▶ **Your goal**:
Your answer should be only the lines below from the one with "Lo sforzo per" to the one with "indica l'Halstead Volume;", repeated exactly, ends included.

(Dataset entries)
++++++++++++++++++++

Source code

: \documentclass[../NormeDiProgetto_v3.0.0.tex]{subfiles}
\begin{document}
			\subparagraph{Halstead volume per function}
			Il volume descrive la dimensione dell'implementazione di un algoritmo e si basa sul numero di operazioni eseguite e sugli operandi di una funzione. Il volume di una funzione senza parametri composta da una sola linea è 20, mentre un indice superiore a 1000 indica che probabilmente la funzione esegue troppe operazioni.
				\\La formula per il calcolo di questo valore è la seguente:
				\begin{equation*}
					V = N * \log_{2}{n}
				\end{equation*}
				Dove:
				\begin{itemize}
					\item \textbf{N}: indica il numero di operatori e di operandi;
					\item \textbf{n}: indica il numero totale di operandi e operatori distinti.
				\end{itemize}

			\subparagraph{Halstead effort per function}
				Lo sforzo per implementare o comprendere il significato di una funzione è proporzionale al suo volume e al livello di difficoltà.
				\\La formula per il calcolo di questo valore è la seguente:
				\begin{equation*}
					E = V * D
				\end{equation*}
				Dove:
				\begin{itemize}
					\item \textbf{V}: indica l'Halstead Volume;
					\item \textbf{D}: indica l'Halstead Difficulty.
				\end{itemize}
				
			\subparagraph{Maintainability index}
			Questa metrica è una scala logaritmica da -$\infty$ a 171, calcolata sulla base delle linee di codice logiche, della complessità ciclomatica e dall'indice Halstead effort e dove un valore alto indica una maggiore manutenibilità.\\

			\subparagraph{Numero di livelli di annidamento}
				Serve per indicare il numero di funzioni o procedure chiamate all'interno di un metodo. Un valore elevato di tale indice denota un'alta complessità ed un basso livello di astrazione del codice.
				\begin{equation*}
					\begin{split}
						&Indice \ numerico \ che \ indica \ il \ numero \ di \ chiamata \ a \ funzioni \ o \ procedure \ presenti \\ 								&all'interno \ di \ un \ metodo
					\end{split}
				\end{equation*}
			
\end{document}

++++++++++++++++++++

▶ **Answer box**:
				Lo sforzo per implementare o comprendere il significato di una funzione è proporzionale al suo volume e al livello di difficoltà.
				\\La formula per il calcolo di questo valore è la seguente:
				\begin{equation*}
					E = V * D
				\end{equation*}
				Dove:
				\begin{itemize}
					\item \textbf{V}: indica l'Halstead Volume;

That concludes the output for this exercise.